As anyone involved in romance writing knows, there have been a number of small publishers, epublishers and otherwise, who have closed their doors lately. This has caused panic, upset, and general insanity of course. Not that I’m blaming anyone but the publishers. It’s upsetting when you spend months and years looking for a publisher and finally find one you think is reputable, because you have done your research, only to learn that they are completely irresponsible. It’s even more upsetting when you discover that your book might very well be held up in their bankruptcy hearings for quite some time.
Since I’m not part of authors’ loops or groups I don’t often hear the scuttlebutt that goes on behind closed doors, but one kind reader alerted me to some of the panic and asked that I make some attempt to try to calm people and quell their nerves. This silly reader thinks people actually listen to me. While I’m flattered, I’m not sure I can do any good.
What I have been told is that some writers are urging those who have books or proposals with these houses to rush out and register a poor man’s copyright (by the way, there’s no need to do this in any instance ever, but I suppose it can’t hurt); they are being told to retitle the book or change the characters so they can sell it elsewhere. Folks. None of this is going to work. The first thing you need to do is, if you are under contract, officially terminate the agreement. Demand that rights be reverted in a letter sent by you, your lawyer, or your agent via certified mail. Then you need to wait. Yes, I’m afraid you’ll need to wait and see how things play out a little. No publisher is going to want to touch a book that might get them into legal entanglements, so changing a title or a few character names is risky business for you, for the publisher, and for your career. Do you really want to go down that road?
My best suggestion is to place your focus, at least for the moment, on your next book. Make that something that another publisher would really want and, in the meantime, work at getting those rights legally back from the defunct publisher.

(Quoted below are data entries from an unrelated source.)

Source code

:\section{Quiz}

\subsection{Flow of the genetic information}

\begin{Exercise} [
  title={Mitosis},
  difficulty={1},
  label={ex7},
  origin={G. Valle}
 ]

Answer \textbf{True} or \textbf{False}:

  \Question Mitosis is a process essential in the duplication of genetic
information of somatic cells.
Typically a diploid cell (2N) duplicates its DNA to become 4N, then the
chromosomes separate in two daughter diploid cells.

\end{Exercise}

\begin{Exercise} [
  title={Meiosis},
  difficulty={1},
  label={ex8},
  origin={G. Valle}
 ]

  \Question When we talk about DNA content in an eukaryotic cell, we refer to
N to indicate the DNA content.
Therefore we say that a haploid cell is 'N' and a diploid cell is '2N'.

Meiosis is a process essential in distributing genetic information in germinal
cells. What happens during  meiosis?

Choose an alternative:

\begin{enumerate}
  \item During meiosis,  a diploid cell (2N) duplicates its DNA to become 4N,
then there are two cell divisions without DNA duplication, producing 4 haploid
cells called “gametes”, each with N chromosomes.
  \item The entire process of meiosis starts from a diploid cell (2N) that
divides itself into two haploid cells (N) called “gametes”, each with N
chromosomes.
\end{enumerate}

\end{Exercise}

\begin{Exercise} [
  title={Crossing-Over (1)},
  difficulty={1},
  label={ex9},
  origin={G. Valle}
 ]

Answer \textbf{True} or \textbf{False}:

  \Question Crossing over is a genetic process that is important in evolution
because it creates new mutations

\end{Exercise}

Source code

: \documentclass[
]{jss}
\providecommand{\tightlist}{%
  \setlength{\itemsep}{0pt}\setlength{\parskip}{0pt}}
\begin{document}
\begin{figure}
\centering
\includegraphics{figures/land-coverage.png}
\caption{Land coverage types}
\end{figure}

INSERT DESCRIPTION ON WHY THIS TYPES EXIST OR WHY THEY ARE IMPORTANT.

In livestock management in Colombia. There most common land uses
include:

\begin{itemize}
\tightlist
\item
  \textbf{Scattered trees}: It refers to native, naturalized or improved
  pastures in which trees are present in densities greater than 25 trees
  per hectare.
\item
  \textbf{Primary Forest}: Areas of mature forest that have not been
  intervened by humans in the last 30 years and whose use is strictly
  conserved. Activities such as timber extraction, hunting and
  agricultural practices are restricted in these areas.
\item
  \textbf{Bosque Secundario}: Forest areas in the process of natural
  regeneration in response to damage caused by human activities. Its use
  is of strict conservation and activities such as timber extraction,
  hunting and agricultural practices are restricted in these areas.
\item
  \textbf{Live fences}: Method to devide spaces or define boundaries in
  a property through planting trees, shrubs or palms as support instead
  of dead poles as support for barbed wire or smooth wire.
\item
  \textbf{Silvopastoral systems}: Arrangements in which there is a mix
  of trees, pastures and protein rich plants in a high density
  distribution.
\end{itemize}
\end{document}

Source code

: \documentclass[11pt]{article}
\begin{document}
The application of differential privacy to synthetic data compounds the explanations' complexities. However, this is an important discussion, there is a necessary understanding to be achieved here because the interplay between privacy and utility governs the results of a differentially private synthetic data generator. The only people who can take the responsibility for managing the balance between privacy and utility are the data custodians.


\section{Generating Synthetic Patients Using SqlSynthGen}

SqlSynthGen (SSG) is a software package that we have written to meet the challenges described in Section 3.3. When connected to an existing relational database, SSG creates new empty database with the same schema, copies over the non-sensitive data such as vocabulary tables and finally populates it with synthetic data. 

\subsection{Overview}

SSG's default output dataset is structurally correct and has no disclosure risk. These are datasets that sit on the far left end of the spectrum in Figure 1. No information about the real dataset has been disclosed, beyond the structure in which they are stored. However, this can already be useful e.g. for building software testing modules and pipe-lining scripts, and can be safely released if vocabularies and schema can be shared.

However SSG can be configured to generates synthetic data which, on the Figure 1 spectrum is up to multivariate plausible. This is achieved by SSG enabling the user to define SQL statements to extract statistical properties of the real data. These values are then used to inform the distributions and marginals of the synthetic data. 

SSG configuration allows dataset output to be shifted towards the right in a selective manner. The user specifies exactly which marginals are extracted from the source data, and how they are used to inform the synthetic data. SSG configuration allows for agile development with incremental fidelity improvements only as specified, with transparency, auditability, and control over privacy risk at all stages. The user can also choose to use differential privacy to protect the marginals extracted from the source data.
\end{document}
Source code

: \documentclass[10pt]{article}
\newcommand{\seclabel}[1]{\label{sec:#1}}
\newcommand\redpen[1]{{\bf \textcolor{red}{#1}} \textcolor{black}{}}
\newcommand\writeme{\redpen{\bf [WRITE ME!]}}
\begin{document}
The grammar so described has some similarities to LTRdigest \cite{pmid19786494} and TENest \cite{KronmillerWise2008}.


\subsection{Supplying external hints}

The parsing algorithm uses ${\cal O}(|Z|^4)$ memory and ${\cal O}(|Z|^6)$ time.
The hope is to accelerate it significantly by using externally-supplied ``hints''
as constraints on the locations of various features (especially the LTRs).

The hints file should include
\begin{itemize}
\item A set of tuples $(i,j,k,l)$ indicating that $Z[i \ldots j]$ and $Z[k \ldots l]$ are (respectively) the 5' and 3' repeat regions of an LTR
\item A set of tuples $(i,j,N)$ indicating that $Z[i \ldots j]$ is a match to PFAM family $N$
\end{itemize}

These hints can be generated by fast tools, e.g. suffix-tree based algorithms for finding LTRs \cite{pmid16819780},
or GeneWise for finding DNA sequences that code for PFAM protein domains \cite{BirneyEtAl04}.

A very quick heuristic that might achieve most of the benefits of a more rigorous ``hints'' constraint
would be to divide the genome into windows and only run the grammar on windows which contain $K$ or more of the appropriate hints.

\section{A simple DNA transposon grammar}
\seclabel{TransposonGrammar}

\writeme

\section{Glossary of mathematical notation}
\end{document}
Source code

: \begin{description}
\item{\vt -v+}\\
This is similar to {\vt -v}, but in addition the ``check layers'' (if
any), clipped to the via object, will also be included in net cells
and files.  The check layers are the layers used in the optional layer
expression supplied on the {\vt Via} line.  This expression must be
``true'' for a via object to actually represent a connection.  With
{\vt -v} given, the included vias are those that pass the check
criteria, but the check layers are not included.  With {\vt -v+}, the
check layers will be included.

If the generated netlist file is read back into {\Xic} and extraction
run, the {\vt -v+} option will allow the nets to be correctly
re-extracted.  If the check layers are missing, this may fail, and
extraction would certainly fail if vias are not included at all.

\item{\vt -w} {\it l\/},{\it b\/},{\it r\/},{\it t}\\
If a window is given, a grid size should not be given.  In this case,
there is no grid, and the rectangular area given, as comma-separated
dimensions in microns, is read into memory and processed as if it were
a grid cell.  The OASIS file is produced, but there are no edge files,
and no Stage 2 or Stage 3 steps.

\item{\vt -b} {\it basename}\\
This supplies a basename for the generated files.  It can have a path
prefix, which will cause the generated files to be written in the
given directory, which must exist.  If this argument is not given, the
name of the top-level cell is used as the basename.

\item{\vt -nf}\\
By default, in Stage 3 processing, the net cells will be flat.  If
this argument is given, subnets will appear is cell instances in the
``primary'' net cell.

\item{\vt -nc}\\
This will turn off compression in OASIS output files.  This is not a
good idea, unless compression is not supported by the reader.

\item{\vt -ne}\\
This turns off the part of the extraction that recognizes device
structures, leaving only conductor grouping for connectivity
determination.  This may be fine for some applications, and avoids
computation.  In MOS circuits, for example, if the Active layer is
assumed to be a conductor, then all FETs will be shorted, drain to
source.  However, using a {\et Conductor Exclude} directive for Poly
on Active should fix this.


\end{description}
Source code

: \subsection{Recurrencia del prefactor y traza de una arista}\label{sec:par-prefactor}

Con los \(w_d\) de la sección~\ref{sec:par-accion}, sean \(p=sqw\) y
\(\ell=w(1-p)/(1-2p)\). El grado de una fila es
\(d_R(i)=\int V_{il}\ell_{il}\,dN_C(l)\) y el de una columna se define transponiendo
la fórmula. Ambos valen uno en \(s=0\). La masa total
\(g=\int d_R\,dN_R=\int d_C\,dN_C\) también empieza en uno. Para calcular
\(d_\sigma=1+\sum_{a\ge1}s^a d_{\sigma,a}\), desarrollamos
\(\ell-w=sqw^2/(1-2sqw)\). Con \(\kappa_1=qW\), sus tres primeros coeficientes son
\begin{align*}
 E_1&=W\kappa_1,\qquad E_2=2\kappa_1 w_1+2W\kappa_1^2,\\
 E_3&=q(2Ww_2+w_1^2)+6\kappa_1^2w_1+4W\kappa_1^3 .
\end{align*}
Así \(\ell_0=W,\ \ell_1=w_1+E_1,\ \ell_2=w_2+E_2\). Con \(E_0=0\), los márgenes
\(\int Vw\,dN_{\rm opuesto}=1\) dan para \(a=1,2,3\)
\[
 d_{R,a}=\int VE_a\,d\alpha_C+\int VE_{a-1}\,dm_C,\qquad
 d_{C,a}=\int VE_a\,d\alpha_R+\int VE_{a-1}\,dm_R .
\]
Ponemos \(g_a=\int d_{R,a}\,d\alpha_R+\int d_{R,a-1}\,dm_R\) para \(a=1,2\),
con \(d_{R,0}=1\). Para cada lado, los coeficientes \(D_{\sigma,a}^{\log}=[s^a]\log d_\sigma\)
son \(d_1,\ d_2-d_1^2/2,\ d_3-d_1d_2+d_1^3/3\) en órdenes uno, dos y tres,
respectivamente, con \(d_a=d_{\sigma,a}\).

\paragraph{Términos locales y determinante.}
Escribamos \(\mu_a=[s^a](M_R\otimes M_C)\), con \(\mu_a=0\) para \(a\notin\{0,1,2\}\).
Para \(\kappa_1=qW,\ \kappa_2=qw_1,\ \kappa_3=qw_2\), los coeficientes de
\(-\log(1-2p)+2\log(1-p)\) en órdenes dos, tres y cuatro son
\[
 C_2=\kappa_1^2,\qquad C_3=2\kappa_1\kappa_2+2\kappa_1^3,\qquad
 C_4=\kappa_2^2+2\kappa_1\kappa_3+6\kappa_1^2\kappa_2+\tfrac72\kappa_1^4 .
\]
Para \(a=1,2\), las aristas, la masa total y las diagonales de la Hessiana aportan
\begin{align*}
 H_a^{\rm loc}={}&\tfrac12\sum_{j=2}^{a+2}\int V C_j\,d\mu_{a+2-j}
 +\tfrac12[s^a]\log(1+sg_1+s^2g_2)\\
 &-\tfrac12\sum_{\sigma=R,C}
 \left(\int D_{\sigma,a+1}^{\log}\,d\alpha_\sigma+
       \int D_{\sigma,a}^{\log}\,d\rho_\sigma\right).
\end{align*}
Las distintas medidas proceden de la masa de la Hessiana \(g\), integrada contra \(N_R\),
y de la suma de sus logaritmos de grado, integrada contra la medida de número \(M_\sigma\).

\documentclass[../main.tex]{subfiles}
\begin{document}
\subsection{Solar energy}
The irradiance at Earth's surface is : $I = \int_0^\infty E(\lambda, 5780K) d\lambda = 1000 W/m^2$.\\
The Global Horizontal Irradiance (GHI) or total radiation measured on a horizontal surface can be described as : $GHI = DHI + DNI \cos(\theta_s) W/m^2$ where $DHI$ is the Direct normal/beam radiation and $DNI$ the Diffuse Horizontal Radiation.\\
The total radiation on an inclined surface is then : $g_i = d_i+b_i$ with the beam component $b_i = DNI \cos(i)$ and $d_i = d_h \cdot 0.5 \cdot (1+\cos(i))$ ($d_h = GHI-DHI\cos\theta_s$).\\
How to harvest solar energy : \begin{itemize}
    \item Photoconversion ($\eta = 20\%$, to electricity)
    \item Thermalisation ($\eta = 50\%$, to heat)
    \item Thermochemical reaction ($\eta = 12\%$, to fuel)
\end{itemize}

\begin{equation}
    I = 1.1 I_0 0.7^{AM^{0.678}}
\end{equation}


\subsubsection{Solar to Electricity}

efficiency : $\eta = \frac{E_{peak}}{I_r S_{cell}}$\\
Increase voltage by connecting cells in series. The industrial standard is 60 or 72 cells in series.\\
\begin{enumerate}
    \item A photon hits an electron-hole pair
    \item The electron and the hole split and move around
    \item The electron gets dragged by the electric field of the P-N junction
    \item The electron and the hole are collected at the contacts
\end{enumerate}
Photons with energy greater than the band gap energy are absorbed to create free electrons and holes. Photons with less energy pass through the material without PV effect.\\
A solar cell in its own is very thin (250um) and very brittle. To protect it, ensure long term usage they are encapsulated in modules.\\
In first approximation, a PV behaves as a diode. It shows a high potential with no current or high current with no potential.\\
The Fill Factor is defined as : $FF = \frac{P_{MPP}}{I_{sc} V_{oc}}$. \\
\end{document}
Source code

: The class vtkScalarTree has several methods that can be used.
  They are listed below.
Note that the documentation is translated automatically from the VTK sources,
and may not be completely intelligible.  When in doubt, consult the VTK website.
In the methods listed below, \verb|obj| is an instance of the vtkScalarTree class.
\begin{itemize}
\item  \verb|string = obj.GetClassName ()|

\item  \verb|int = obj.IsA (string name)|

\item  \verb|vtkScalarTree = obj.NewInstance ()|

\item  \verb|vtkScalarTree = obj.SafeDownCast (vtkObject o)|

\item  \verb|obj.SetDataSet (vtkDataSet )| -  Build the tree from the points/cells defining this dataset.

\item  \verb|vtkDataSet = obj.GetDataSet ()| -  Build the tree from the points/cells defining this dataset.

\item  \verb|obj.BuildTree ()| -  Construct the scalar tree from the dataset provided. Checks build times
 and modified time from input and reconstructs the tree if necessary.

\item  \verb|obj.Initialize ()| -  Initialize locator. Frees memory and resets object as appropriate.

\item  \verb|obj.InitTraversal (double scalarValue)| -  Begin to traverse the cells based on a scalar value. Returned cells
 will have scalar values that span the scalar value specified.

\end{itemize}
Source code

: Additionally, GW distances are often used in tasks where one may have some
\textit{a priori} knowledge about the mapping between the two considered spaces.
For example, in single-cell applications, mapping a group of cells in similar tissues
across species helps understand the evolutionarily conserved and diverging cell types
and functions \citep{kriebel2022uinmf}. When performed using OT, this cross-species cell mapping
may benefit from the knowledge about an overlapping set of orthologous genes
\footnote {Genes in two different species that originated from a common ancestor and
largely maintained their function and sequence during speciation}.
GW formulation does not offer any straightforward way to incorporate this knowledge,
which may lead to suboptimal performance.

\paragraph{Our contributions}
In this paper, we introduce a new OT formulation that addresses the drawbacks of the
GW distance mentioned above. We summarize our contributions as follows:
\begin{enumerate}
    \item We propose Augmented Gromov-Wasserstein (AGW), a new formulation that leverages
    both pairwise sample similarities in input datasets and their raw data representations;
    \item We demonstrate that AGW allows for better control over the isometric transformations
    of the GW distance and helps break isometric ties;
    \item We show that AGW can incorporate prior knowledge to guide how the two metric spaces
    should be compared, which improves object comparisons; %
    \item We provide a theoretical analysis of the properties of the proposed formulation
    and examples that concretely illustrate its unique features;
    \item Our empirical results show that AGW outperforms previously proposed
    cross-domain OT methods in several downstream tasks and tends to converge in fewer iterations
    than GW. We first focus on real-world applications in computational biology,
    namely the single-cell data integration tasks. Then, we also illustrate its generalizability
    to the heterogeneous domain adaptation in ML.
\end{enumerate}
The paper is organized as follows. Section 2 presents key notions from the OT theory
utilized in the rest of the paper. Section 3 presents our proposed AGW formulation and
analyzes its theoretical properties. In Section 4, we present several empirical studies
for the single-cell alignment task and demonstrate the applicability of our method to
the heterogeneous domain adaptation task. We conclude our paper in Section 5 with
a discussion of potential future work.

As for whether or not you are owed money by these publishers, you need to talk to a lawyer about that. You need to follow your contract’s accounting clause and demand an accounting of the books. And you need to decide if the cost of said lawyer or CPA is going to be worth what you really might be owed for those books. In any bankruptcy situation people lose. Those that are likely to see some money are those that are owed the most. My guess is authors are not on the top of this list.
I wish I had better news for you. I truly feel horrible for all the authors caught up in this mess and wish all of them well. For now, though, keep looking forward.